**ASSIGNMENT:** For the data below, report the number of lines that contain the string "Binding" and nothing else.

**DATASET CONTENT:**

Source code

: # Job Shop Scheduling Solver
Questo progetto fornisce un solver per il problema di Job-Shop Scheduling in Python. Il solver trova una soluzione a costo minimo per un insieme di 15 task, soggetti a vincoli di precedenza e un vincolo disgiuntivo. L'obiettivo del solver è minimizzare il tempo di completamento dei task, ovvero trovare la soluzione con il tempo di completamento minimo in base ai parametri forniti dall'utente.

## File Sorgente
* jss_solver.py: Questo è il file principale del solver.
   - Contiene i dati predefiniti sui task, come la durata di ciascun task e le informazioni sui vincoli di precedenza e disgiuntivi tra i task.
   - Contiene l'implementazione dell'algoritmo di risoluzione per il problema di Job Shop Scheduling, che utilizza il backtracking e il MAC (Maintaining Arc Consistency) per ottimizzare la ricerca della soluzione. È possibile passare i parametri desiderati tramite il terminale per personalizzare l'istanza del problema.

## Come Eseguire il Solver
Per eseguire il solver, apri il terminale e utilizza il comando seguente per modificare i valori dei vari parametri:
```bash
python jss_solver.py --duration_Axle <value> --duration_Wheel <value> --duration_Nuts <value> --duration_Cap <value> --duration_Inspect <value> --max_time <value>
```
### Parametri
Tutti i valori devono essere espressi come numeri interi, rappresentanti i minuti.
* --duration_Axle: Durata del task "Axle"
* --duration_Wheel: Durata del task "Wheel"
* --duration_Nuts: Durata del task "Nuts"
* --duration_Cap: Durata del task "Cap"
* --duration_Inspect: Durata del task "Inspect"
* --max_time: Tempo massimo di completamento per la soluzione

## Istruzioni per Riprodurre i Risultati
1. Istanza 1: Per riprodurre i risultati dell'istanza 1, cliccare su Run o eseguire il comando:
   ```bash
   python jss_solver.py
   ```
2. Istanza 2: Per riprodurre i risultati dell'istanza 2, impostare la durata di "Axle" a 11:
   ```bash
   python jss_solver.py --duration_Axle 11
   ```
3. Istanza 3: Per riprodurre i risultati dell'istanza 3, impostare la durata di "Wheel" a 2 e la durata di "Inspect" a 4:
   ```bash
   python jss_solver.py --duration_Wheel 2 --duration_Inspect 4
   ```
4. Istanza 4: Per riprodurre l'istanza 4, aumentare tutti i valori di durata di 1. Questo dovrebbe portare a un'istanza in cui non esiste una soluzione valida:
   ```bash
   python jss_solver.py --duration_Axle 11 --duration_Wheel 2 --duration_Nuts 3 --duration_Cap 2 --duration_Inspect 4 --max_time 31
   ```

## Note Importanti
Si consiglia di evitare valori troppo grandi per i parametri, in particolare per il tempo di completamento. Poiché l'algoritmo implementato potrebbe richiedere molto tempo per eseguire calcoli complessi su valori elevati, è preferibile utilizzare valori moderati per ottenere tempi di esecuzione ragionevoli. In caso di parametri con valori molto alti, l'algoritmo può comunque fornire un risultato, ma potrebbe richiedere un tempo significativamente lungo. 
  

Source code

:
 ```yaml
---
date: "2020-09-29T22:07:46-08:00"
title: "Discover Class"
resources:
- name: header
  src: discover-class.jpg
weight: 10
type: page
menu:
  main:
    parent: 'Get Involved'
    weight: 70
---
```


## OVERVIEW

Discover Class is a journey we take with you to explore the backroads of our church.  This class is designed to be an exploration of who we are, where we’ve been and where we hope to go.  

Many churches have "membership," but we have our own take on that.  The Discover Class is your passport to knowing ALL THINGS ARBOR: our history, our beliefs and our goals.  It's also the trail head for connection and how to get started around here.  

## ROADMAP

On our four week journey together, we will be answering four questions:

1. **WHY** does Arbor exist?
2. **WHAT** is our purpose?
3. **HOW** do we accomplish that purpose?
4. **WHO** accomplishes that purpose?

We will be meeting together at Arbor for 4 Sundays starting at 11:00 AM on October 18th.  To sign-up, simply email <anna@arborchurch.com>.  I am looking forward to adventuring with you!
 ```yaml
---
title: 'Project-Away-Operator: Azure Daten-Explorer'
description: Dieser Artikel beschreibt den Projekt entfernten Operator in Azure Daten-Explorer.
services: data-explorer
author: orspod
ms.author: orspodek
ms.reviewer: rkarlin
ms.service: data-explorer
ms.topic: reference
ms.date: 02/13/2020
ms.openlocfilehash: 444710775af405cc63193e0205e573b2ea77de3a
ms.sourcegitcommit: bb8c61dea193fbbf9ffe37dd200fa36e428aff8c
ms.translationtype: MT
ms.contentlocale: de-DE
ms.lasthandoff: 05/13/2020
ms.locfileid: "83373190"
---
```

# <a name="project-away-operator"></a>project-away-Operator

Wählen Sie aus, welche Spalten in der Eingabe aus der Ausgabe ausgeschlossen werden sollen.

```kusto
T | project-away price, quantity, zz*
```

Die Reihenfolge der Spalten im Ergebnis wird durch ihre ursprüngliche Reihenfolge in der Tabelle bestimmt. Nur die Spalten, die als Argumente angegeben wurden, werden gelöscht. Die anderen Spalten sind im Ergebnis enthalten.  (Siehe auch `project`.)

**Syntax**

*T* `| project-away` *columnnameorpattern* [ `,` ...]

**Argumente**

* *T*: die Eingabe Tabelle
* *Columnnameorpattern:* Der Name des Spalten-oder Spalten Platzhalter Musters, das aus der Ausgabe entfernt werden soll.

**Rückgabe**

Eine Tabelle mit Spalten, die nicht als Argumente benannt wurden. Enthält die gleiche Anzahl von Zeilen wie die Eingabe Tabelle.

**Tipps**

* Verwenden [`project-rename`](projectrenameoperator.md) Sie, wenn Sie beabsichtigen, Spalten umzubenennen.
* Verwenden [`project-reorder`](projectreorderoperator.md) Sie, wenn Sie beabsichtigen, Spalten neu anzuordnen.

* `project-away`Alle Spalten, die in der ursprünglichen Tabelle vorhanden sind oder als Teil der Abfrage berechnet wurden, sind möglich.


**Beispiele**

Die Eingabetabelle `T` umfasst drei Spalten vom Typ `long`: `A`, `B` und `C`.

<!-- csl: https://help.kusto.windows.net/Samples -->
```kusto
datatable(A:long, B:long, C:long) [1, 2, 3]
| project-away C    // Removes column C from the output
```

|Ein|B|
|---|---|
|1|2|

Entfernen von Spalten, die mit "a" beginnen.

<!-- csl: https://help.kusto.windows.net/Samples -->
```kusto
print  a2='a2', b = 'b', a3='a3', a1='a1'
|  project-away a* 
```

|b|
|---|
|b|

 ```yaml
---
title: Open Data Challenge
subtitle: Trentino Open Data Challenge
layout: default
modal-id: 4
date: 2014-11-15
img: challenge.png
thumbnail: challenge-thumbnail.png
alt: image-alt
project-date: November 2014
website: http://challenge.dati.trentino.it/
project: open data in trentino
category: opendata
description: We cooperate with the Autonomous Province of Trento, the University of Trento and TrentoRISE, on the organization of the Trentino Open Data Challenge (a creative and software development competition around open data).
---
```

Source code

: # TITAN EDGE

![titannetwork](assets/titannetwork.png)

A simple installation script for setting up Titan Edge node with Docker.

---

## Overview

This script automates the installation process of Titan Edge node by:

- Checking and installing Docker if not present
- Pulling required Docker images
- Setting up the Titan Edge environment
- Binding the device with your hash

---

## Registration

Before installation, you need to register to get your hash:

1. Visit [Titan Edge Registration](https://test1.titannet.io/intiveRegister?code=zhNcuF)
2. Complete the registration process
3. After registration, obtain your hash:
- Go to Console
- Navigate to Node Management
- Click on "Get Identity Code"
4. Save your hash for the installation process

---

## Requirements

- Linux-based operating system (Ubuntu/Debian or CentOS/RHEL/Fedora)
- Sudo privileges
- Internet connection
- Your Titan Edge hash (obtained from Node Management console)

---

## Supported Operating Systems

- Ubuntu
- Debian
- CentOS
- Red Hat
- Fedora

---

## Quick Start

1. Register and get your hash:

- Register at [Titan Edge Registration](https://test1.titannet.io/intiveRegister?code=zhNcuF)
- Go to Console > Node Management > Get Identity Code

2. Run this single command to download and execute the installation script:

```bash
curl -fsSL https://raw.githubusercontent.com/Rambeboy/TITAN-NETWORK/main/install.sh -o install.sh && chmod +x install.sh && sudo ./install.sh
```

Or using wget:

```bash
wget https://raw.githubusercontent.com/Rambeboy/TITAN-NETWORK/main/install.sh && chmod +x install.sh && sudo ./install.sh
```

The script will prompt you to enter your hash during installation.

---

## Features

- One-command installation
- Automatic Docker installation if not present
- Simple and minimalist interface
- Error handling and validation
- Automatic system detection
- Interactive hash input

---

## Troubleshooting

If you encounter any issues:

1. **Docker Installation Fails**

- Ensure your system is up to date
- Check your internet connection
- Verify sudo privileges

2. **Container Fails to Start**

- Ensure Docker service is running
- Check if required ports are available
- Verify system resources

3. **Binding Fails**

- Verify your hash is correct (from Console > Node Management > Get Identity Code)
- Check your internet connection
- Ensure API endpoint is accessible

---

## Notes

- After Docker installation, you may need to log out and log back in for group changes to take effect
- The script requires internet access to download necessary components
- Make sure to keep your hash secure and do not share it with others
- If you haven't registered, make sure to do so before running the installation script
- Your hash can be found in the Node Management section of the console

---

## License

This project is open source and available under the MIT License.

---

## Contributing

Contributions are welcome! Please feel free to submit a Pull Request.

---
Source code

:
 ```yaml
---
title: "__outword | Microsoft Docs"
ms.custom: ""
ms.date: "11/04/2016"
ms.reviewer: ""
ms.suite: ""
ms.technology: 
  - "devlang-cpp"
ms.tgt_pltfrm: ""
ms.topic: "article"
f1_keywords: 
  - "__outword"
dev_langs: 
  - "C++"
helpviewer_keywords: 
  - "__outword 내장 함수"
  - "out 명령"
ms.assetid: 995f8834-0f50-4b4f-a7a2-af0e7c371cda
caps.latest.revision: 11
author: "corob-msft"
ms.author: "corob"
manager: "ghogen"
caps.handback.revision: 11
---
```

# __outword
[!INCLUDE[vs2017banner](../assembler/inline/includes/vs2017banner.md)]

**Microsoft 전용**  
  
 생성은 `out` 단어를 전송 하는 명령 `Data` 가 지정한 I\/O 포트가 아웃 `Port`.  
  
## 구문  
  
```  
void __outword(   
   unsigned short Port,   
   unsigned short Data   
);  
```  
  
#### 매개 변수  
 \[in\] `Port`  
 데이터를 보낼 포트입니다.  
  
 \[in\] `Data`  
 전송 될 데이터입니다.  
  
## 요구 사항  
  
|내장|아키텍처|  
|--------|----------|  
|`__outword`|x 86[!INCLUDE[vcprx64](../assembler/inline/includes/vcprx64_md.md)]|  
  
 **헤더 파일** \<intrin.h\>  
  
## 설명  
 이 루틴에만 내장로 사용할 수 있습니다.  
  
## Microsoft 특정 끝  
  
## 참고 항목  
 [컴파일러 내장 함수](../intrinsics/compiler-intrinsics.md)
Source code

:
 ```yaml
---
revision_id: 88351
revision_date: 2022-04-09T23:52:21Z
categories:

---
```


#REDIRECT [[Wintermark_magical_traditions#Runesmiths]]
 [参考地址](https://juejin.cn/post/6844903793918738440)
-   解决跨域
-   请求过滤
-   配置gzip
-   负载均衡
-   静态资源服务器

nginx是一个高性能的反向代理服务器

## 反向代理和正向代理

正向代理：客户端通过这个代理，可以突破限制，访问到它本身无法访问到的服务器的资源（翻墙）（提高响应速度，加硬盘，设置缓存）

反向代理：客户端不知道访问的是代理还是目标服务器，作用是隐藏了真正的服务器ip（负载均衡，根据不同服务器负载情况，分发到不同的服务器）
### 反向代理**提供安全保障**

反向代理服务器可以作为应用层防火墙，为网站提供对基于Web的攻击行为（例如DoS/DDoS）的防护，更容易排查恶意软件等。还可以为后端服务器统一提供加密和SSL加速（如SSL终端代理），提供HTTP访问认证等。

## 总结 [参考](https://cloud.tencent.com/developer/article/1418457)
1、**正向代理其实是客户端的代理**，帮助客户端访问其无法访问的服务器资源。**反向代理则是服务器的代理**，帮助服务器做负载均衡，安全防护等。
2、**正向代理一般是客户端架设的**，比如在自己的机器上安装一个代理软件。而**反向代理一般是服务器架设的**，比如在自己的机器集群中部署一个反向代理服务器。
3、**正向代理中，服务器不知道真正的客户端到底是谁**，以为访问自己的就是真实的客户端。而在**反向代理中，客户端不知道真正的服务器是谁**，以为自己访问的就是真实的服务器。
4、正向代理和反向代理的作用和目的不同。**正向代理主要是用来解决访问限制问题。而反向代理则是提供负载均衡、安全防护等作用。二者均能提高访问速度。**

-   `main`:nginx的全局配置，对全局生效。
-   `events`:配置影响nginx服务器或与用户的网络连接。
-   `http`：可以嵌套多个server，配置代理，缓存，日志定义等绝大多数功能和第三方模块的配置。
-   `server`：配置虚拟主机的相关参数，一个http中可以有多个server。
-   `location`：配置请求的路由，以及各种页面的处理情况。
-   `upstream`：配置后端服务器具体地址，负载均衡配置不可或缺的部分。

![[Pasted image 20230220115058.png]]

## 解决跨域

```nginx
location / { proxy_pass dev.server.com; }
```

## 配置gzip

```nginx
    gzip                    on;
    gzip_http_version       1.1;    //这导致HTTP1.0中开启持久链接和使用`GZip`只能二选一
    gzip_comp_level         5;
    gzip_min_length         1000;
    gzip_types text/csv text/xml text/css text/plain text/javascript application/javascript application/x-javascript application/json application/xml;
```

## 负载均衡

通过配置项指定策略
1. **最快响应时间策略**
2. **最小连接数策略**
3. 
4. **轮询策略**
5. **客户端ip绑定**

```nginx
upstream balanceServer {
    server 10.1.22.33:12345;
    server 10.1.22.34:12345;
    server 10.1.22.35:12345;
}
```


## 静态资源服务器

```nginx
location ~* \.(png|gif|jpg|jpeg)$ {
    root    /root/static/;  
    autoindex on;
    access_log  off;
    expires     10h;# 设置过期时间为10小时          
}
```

**COMPLETED EXERCISE:** 2